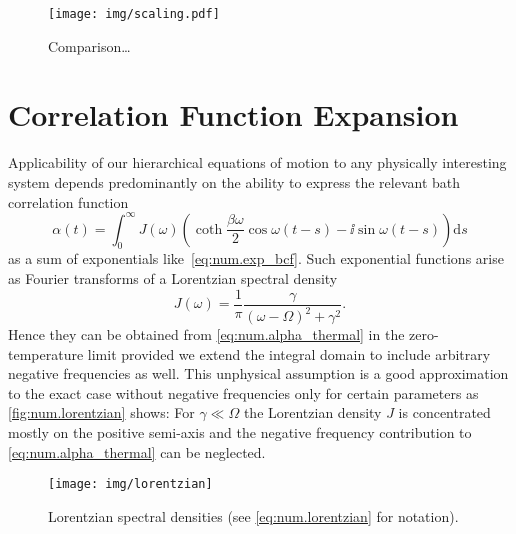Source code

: \begin{figure}
  \centering
  \texttt{[image: img/scaling.pdf]}
  \caption{Comparison\dots}
  \label{fig:num.scaling}
\end{figure}


\section{Correlation Function Expansion}
\label{sec:num.expansion}
%


Applicability of our hierarchical equations of motion to any physically interesting system depends predominantly on the ability to express the relevant bath correlation function
\begin{equation}
  \alpha(t) = \int_0^\infty J(\omega) \left( \coth \frac{\beta \omega}{2} \cos \omega(t-s) - \ii\sin \omega(t-s) \right) \mathrm{d}s
  \label{eq:num.alpha_thermal}
\end{equation}
as a sum of exponentials like~\ref{eq:num.exp_bcf}.
Such exponential functions arise as Fourier transforms of a Lorentzian spectral density
\begin{equation}
  J(\omega) = \frac{1}{\pi} \frac{\gamma}{(\omega - \Omega)^2 + \gamma^2}.
  \label{eq:num.lorentzian}
\end{equation}
Hence they can be obtained from \autoref{eq:num.alpha_thermal} in the zero-temperature limit provided we extend the integral domain to include arbitrary negative frequencies as well.
This unphysical assumption is a good approximation to the exact case without negative frequencies only for certain parameters as \autoref{fig:num.lorentzian} shows:
For $\gamma\ll\Omega$ the Lorentzian density $J$ is concentrated mostly on the positive semi-axis and the negative frequency contribution to \autoref{eq:num.alpha_thermal} can be neglected.
\begin{figure}
  \centering
  \texttt{[image: img/lorentzian]}
  \caption{Lorentzian spectral densities (see \autoref{eq:num.lorentzian} for notation).}
  \label{fig:num.lorentzian}
\end{figure}

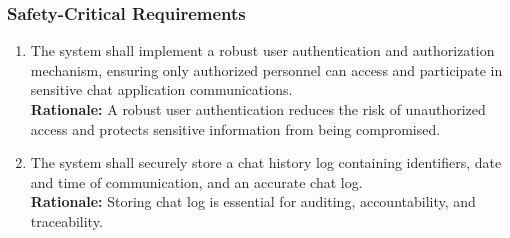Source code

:\documentclass[]{article}
\begin{document}
\subsubsection{Safety-Critical Requirements}
\label{ssub:safety_critical_requirements}
\begin{enumerate}[{PR-SC}1. ]
	\item The system shall implement a robust user authentication and authorization mechanism, ensuring only authorized
	      personnel can access and participate in sensitive chat application communications. \\
	      {\bf Rationale:} A robust user authentication reduces the risk of unauthorized access and protects sensitive information
	      from being compromised.
	\item The system shall securely store a chat history log containing identifiers, date and time of communication, and an accurate chat log.\\
	      {\bf Rationale:} Storing chat log is essential for auditing, accountability, and traceability. \\
\end{enumerate}
\end{document}
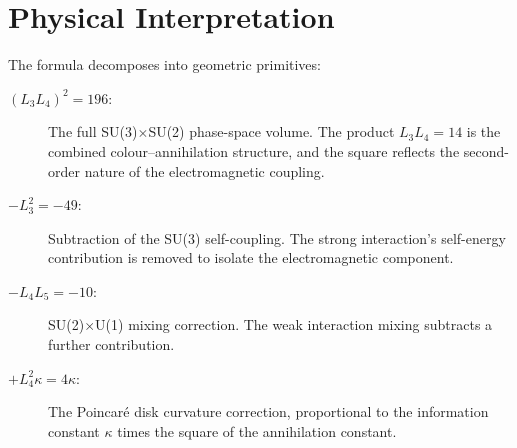 \section{Physical Interpretation}

The formula decomposes into geometric primitives:

\begin{description}
\item[\((L_3 L_4)^2 = 196\):] The full SU(3)\(\times\)SU(2) phase-space
volume.  The product \(L_3 L_4 = 14\) is the combined colour--annihilation
structure, and the square reflects the second-order nature of the
electromagnetic coupling.
\item[\(-L_3^2 = -49\):] Subtraction of the SU(3) self-coupling.  The
strong interaction's self-energy contribution is removed to isolate the
electromagnetic component.
\item[\(-L_4 L_5 = -10\):] SU(2)\(\times\)U(1) mixing correction.  The
weak interaction mixing subtracts a further contribution.
\item[\(+L_4^2\kappa = 4\kappa\):] The Poincar\'{e} disk curvature
correction, proportional to the information constant \(\kappa\) times the
square of the annihilation constant.
\end{description}
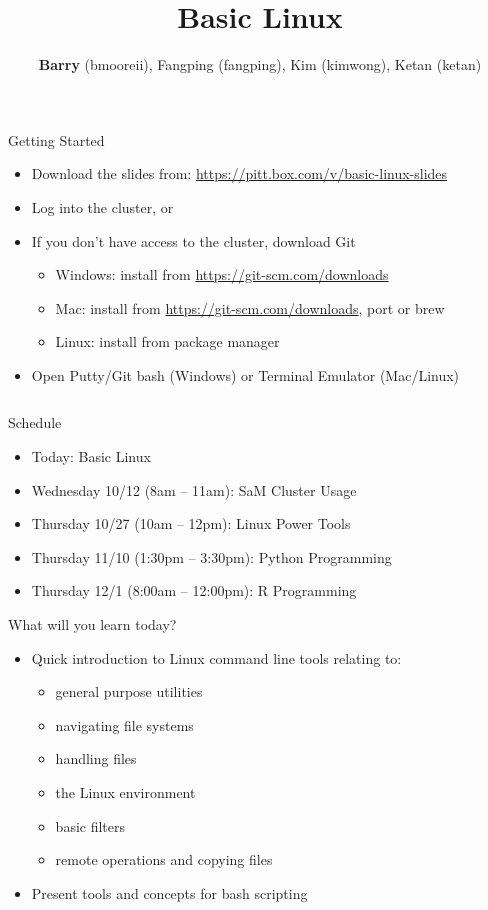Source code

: \documentclass[hyperref={pdfpagelabels=false},12pt]{beamer}
\title[Basic Unix/Linux]{{Basic Linux}}
\author[Basic Unix/Linux]{{\textbf{Barry} (bmooreii), Fangping (fangping), Kim (kimwong), Ketan (ketan)}}
\institute[SaM]{Center for Simulation and Modeling}
\date{}
\newcommand{\myvbutton}[2]{\vfill\hyperlink{#1}{\beamerbutton{{#2}}}}
\begin{document}
\begin{frame}[label=started]{Getting Started}
    \begin{itemize}
        \item Download the slides from: \url{https://pitt.box.com/v/basic-linux-slides}
        \item Log into the cluster, or
        \item If you don't have access to the cluster, download Git
        \begin{itemize}
            \item Windows: install from \url{https://git-scm.com/downloads}
            \item Mac: install from \url{https://git-scm.com/downloads}, port or brew
            \item Linux: install from package manager
        \end{itemize}
        \item Open Putty/Git bash (Windows) or Terminal Emulator (Mac/Linux)
    \end{itemize}
\inputminted[bgcolor=lightgray,linenos,fontsize=\scriptsize]{bash}{code/getting-started.txt}
\myvbutton{navigate}{a clickable button}
\end{frame}

\begin{frame}[plain]
\titlepage
\end{frame}

\begin{frame}{Schedule}
\begin{itemize}
    \item Today: Basic Linux
    \item Wednesday 10/12 (8am -- 11am): SaM Cluster Usage
    \item Thursday 10/27 (10am -- 12pm): Linux Power Tools
    \item Thursday 11/10 (1:30pm -- 3:30pm): Python Programming
    \item Thursday 12/1 (8:00am -- 12:00pm): R Programming
\end{itemize}
\end{frame}

\begin{frame}{What will you learn today?}
    \begin{itemize}
        \item Quick introduction to Linux command line tools relating to:
        \begin{itemize}
            \item general purpose utilities
            \item navigating file systems
            \item handling files
            \item the Linux environment
            \item basic filters
            \item remote operations and copying files
        \end{itemize}
        \item Present tools and concepts for bash scripting
    \end{itemize}
\end{frame}
\end{document}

========================================================================

Total the lines of the data that include the word "only", and give that total as the sole response.

2